If Lereah's prediction is correct, the national economic impact of what is to come will be significant.
For several years, real estate prognosticators - including anyone interested in buying or selling a house - have watched prices rise and rise and wondered when the era of extraordinary appreciation might end.
In many markets, there has been widespread speculation that the boom could turn into an unsustainable bubble that might eventually pop, causing prices to actually fall.
Lereah did not see that happening on a national scale, but a real estate market at the peak of its boom doesn't continue to skyrocket.
The NAR's prediction represents an acknowledgement that this could be the end of a joy ride that has allowed many in the industry to prosper. To make that statement at the real estate industry's convention - an annual celebration of its role in driving the economy - represented a break from the usual mood.
With average 30-year mortgage rates expected to reach 6.7 percent by the end of next year, Lereah predicted that:
Existing-home sales will decline 3.5 percent next year, to about 6.9 million from this year's projected 7.1 million.
New-home sales will fall 4.5 percent.
Home price growth should slow significantly, with this year's median 12.4 percent appreciation slowing to 5.3 percent next year.

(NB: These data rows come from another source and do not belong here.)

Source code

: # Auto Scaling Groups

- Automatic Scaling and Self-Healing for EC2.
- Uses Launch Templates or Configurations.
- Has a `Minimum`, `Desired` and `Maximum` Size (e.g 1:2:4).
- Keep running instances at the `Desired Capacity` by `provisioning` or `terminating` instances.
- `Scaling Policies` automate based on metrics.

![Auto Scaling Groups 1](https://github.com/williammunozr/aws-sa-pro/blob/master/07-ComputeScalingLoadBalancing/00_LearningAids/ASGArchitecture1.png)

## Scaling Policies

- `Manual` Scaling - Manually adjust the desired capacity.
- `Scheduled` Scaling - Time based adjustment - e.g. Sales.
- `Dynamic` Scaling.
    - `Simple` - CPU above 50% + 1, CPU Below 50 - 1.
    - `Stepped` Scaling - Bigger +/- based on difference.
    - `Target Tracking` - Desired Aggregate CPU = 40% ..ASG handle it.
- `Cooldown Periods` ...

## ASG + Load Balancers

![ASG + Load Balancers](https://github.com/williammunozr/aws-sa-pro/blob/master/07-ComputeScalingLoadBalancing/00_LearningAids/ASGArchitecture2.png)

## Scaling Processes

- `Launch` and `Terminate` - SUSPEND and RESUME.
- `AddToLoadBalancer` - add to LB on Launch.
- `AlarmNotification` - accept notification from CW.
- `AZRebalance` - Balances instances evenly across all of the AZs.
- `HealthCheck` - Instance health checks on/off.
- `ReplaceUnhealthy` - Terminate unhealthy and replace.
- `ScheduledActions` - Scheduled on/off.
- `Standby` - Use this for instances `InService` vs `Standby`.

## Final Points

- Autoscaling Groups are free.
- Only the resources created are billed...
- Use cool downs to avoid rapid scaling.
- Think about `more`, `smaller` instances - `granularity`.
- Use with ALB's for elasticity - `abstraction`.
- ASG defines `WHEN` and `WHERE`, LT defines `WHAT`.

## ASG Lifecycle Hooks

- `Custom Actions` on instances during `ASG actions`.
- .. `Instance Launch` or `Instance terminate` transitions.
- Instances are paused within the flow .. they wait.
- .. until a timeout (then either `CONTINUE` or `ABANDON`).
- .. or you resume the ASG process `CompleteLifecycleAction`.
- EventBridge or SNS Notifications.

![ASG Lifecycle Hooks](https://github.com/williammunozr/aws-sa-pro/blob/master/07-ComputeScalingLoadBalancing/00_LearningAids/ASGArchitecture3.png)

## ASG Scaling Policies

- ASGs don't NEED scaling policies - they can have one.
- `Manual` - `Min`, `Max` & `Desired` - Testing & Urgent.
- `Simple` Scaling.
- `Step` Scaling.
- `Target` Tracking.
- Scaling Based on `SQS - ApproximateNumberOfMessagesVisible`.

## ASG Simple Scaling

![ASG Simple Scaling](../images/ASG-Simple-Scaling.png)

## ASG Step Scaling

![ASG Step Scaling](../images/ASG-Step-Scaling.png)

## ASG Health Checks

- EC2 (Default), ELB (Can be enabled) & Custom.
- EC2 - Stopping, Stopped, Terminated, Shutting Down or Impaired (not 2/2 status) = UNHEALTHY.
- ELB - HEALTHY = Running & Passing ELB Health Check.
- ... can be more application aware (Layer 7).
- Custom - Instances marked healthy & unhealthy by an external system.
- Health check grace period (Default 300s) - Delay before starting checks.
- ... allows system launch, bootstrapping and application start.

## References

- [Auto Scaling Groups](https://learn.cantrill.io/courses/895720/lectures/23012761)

"That 12 percent appreciation is unsustainable," he said. "Already there's a transition going on in some markets, from a seller's market to a buyer's market.
"People will have to adjust their expectations. Instead of getting 20 percent more [for their home], they may have to get 5."
The housing market can thank historically low mortgage interest rates for a multiyear hot streak. Conversely, rising mortgage rates - now more than a half-point higher than a year ago - can be expected to cut housing demand because they carry higher monthly payments. Like all interest rates, mortgages rise and fall based upon broad economic factors rather than strictly on consumer demand.
Richard DeKaser, chief economist for National City Bank in Cleveland, said the NAR prediction of a "modest cooling" is a fair description, though rosier than his own analysis of existing-home sales dropping 7 percent and new-home sales declining by 12 percent.
"A downturn the likes of what the NAR is predicting would be almost ideal and welcome," DeKaser said. "It's not implausible, just a tad more optimistic than I would be expecting."
Real estate agents at the convention did not focus all their attention on the possible end of the boom. They still found good news to focus on.
"Real estate is going to be good forever because of the echo boom generation [born beginning in 1982]," J. Lennox Scott, a leading Seattle-area broker, told a roomful of conventioneers. "They're going to be streaming into the first-time buyer market: 75 million of them."
Mary Umberger writes for The Chicago Tribune.